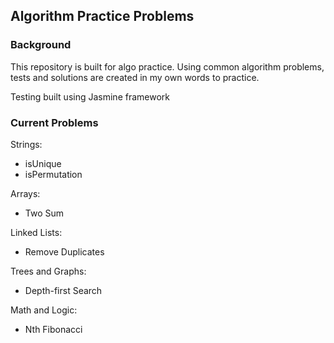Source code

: ## Algorithm Practice Problems

### Background

This repository is built for algo practice. Using common algorithm problems, tests and solutions are created in my own words to practice.

Testing built using Jasmine framework

### Current Problems

Strings:

- isUnique
- isPermutation

Arrays:

- Two Sum

Linked Lists:

- Remove Duplicates

Trees and Graphs:

- Depth-first Search

Math and Logic:

- Nth Fibonacci
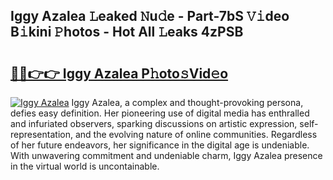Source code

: ## Iggy Azalea 𝙻eaked 𝙽u𝚍e - Part-7bS 𝚅𝚒deo B𝚒kini 𝙿hotos - Hot All 𝙻eaks 4zPSB

# <h2><a href="http://ld4axev.urlbe.top/?page=Iggy+Azalea">🔗🔗👉👉 Iggy Azalea P𝚑oto𝚜Vid𝚎o</a></h2>

[![Iggy Azalea](https://i.imgur.com/eBuTRDB.gif)](http://ld4axev.urlbe.top/?page=Iggy+Azalea)
Iggy Azalea, a complex and thought-provoking persona, defies easy definition. Her pioneering use of digital media has enthralled and infuriated observers, sparking discussions on artistic expression, self-representation, and the evolving nature of online communities. Regardless of her future endeavors, her significance in the digital age is undeniable. With unwavering commitment and undeniable charm, Iggy Azalea presence in the virtual world is uncontainable.
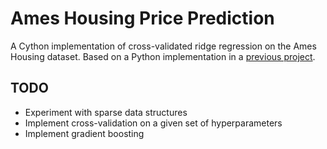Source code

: # Ames Housing Price Prediction

A Cython implementation of cross-validated ridge regression on the Ames Housing dataset. Based on a Python implementation in a [previous project](https://github.com/CerJesus/CS221FinalProject).

## TODO

 * Experiment with sparse data structures
 * Implement cross-validation on a given set of hyperparameters
 * Implement gradient boosting
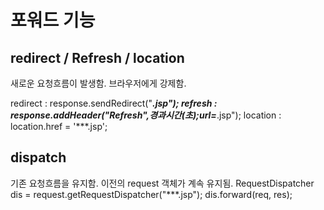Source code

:
# 포워드 기능
## redirect / Refresh / location
새로운 요청흐름이 발생함. 브라우저에게 강제함.<br>

redirect : response.sendRedirect("***.jsp");
refresh : response.addHeader("Refresh",경과시간(초);url=***.jsp");
location : location.href = '***.jsp';

## dispatch
기존 요청흐름을 유지함. 이전의 request 객체가 계속 유지됨.
RequestDispatcher dis = request.getRequestDispatcher("***.jsp");
dis.forward(req, res);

════════

In the records above, return precisely the line containing "기존 요청흐름을 유지함. 이전의 request 객체가 계속 유지됨." and each line that comes after it, up to the final one.

기존 요청흐름을 유지함. 이전의 request 객체가 계속 유지됨.
RequestDispatcher dis = request.getRequestDispatcher("***.jsp");
dis.forward(req, res);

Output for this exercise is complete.